## Task to complete
Scan the data beneath this task and copy each line that includes "为条件变量".

Items listed in a dataset:
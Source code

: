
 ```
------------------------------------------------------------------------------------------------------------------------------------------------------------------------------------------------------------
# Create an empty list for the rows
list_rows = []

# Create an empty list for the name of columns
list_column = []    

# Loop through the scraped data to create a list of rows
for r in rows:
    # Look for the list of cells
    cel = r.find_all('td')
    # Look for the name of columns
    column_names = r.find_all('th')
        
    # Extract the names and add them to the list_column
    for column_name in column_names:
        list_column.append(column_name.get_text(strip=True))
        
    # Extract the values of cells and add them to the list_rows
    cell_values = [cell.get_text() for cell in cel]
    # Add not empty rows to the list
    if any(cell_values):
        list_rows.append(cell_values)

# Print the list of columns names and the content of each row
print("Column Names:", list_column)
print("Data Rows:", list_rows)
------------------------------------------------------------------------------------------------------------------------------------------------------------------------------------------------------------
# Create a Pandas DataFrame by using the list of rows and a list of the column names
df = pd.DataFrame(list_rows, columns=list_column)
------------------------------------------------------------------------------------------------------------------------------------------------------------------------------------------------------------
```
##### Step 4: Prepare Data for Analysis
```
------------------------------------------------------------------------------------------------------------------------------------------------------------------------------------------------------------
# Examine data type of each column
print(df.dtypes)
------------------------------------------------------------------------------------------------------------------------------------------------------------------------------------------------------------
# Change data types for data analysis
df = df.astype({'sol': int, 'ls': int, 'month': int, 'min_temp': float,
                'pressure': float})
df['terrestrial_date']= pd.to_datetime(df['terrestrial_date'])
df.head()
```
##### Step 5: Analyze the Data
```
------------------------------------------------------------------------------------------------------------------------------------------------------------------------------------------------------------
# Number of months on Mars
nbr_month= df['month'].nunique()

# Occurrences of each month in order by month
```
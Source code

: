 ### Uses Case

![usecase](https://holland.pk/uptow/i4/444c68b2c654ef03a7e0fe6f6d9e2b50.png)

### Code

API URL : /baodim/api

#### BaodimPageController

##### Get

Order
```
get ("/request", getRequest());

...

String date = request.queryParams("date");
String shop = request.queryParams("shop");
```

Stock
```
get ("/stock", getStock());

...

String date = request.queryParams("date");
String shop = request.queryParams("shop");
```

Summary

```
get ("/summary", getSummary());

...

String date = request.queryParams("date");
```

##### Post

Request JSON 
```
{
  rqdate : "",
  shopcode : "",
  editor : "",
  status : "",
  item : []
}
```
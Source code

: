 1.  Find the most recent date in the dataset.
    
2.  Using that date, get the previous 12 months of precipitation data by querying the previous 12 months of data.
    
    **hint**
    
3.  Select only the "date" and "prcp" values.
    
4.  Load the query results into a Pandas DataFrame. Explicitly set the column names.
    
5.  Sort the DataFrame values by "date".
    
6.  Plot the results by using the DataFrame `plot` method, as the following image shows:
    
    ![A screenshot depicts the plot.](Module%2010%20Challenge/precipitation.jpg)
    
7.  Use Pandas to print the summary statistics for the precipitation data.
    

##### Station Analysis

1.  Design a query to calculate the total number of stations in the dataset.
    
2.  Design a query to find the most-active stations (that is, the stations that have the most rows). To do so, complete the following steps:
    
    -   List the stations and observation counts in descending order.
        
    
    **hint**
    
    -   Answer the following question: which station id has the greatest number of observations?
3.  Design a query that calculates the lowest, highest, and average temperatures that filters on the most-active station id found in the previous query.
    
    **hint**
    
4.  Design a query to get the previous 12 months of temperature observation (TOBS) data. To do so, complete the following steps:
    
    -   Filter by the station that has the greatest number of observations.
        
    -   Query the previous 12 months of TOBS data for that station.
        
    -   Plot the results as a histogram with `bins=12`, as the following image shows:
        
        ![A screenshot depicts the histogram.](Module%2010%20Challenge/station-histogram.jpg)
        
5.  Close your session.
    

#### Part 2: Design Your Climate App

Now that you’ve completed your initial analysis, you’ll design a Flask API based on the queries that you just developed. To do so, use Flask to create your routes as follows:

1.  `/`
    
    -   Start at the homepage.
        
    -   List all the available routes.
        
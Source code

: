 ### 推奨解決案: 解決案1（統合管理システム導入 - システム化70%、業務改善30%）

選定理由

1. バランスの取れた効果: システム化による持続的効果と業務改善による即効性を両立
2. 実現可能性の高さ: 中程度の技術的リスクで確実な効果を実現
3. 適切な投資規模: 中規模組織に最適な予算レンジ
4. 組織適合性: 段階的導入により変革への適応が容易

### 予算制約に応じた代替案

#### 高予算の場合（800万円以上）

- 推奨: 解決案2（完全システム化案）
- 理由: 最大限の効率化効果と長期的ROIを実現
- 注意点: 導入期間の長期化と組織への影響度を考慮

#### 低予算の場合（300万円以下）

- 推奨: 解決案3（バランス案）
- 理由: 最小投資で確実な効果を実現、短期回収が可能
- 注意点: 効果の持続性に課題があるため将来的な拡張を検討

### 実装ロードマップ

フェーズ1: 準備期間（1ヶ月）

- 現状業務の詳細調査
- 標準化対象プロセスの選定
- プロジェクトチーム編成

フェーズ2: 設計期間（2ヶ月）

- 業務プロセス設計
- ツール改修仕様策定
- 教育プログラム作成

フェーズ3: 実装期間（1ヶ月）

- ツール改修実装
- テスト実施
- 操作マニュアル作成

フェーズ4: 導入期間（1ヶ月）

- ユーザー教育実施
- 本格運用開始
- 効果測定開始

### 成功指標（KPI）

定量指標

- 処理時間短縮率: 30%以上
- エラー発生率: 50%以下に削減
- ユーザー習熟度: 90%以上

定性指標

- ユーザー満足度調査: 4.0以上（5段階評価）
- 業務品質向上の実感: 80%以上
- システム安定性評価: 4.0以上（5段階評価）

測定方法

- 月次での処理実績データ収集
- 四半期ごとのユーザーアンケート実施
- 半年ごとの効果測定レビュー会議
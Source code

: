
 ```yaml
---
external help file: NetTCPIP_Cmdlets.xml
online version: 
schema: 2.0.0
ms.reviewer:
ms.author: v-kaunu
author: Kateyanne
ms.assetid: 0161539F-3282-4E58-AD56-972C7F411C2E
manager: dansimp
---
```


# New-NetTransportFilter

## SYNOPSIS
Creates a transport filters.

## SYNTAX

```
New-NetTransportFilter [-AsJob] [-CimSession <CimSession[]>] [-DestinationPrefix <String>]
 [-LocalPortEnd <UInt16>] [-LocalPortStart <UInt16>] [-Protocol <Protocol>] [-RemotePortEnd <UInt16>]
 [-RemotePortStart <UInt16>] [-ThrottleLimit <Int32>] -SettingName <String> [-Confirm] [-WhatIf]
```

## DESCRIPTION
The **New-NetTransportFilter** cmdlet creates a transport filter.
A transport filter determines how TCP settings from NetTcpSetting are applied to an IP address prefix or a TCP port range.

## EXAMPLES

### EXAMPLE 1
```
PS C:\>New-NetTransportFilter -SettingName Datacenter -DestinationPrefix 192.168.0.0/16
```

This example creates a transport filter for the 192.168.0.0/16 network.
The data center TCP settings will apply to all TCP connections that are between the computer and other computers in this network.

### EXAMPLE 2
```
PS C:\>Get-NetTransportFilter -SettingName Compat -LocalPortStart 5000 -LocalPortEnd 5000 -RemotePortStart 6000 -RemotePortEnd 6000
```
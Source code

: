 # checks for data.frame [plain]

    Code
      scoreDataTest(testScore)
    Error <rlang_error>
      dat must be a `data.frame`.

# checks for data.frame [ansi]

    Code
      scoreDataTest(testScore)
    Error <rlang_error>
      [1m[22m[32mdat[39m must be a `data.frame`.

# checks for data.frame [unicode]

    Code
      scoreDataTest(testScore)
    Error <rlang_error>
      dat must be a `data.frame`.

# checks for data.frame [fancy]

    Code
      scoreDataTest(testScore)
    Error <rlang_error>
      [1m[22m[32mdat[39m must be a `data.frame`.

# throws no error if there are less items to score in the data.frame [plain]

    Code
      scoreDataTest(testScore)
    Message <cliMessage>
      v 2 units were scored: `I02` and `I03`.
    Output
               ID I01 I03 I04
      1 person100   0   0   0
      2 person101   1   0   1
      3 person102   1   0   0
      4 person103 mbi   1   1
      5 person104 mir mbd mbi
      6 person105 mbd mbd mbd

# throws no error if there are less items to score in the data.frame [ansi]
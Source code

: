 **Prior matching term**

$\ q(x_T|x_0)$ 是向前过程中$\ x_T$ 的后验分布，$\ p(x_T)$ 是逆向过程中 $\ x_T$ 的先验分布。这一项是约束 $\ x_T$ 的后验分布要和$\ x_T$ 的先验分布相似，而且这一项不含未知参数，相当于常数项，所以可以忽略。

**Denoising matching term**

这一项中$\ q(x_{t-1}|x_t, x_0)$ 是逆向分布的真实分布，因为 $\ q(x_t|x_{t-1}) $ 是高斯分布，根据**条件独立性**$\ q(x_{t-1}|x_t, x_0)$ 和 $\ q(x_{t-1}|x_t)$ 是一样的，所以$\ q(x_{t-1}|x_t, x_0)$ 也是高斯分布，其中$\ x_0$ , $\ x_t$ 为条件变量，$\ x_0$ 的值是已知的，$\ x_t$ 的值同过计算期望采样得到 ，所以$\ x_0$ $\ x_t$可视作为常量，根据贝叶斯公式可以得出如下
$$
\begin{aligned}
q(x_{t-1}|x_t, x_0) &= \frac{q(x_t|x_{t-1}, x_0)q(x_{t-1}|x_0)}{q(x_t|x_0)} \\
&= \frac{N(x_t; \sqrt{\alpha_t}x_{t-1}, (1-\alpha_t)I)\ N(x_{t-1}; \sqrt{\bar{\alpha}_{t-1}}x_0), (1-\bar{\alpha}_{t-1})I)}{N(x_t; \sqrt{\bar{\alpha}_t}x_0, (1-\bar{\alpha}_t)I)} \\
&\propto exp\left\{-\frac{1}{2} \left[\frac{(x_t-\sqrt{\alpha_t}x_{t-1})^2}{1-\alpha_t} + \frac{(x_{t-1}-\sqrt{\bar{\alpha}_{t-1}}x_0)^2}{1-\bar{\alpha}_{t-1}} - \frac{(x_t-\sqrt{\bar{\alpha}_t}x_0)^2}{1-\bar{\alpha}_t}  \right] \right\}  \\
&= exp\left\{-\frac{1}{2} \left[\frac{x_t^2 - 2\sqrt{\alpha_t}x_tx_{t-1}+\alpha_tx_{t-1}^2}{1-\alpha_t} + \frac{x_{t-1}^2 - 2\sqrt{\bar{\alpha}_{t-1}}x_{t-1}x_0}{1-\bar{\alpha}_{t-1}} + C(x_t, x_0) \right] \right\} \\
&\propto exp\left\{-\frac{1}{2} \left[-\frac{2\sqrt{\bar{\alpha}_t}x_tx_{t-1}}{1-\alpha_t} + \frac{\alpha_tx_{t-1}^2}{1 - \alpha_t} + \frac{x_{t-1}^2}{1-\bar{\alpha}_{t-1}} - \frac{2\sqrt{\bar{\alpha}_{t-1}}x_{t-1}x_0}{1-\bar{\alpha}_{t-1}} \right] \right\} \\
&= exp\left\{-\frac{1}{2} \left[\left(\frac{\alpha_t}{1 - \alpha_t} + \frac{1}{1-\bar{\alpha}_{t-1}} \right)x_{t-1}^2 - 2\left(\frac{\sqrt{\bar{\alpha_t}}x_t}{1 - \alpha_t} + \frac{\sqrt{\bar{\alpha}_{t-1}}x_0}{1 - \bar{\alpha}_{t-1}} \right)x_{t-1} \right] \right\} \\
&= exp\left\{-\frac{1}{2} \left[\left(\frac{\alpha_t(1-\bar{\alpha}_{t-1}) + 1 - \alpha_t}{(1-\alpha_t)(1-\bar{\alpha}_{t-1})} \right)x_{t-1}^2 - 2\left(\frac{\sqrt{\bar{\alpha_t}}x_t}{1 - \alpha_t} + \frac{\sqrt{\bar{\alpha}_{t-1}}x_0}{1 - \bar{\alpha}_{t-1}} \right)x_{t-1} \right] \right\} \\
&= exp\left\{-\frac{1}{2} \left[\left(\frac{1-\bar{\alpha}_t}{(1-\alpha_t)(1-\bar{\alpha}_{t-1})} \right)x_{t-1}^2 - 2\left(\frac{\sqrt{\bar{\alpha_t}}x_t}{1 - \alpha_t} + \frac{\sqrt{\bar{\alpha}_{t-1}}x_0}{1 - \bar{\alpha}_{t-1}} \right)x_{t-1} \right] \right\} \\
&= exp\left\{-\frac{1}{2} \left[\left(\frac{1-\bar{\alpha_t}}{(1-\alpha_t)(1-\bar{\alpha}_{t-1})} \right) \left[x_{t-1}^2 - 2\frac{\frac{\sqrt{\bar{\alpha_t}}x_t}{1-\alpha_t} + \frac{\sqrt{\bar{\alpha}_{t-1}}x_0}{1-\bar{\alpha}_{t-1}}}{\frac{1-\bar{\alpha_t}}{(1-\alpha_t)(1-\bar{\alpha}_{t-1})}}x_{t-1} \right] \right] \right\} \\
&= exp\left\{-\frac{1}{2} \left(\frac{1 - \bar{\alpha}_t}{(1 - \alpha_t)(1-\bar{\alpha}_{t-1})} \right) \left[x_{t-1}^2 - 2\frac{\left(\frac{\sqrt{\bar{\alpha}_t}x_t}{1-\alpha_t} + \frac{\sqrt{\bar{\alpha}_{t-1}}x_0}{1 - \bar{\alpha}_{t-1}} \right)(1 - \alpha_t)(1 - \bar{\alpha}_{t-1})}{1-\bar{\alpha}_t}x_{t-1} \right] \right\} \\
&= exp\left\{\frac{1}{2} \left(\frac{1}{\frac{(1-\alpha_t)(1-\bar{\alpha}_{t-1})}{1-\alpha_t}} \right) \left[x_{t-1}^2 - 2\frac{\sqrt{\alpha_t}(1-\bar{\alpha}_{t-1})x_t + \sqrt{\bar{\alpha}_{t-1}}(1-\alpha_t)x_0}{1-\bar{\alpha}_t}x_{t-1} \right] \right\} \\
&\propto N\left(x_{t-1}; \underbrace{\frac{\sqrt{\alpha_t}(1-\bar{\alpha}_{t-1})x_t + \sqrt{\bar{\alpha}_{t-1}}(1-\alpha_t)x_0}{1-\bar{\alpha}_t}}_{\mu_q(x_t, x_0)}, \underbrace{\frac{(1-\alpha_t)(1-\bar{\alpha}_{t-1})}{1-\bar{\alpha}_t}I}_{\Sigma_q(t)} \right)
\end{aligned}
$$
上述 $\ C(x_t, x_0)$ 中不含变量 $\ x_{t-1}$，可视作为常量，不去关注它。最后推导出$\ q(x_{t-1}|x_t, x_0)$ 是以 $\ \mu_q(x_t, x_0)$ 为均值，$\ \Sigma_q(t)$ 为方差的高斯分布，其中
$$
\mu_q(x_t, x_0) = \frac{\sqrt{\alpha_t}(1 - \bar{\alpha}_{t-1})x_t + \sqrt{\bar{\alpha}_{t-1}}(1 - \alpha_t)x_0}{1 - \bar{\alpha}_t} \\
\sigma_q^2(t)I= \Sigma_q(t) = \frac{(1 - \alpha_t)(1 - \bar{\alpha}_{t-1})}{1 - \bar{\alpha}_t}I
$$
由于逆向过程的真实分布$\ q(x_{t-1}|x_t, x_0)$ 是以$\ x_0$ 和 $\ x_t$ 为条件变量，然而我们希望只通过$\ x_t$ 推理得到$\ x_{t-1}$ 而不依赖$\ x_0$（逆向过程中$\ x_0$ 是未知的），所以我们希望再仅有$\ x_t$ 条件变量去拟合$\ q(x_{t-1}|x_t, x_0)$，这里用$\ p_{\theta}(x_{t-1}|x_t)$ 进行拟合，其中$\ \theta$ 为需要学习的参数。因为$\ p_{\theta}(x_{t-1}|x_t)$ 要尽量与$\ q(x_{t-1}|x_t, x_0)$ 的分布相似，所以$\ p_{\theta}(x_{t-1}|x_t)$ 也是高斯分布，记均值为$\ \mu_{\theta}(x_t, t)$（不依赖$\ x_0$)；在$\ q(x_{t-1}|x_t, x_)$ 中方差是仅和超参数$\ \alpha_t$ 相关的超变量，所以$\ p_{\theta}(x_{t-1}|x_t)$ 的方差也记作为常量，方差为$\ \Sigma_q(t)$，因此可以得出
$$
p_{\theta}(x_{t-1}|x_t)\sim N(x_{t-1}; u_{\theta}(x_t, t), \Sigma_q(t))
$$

## Expected answer
这一项中$\ q(x_{t-1}|x_t, x_0)$ 是逆向分布的真实分布，因为 $\ q(x_t|x_{t-1}) $ 是高斯分布，根据**条件独立性**$\ q(x_{t-1}|x_t, x_0)$ 和 $\ q(x_{t-1}|x_t)$ 是一样的，所以$\ q(x_{t-1}|x_t, x_0)$ 也是高斯分布，其中$\ x_0$ , $\ x_t$ 为条件变量，$\ x_0$ 的值是已知的，$\ x_t$ 的值同过计算期望采样得到 ，所以$\ x_0$ $\ x_t$可视作为常量，根据贝叶斯公式可以得出如下
由于逆向过程的真实分布$\ q(x_{t-1}|x_t, x_0)$ 是以$\ x_0$ 和 $\ x_t$ 为条件变量，然而我们希望只通过$\ x_t$ 推理得到$\ x_{t-1}$ 而不依赖$\ x_0$（逆向过程中$\ x_0$ 是未知的），所以我们希望再仅有$\ x_t$ 条件变量去拟合$\ q(x_{t-1}|x_t, x_0)$，这里用$\ p_{\theta}(x_{t-1}|x_t)$ 进行拟合，其中$\ \theta$ 为需要学习的参数。因为$\ p_{\theta}(x_{t-1}|x_t)$ 要尽量与$\ q(x_{t-1}|x_t, x_0)$ 的分布相似，所以$\ p_{\theta}(x_{t-1}|x_t)$ 也是高斯分布，记均值为$\ \mu_{\theta}(x_t, t)$（不依赖$\ x_0$)；在$\ q(x_{t-1}|x_t, x_)$ 中方差是仅和超参数$\ \alpha_t$ 相关的超变量，所以$\ p_{\theta}(x_{t-1}|x_t)$ 的方差也记作为常量，方差为$\ \Sigma_q(t)$，因此可以得出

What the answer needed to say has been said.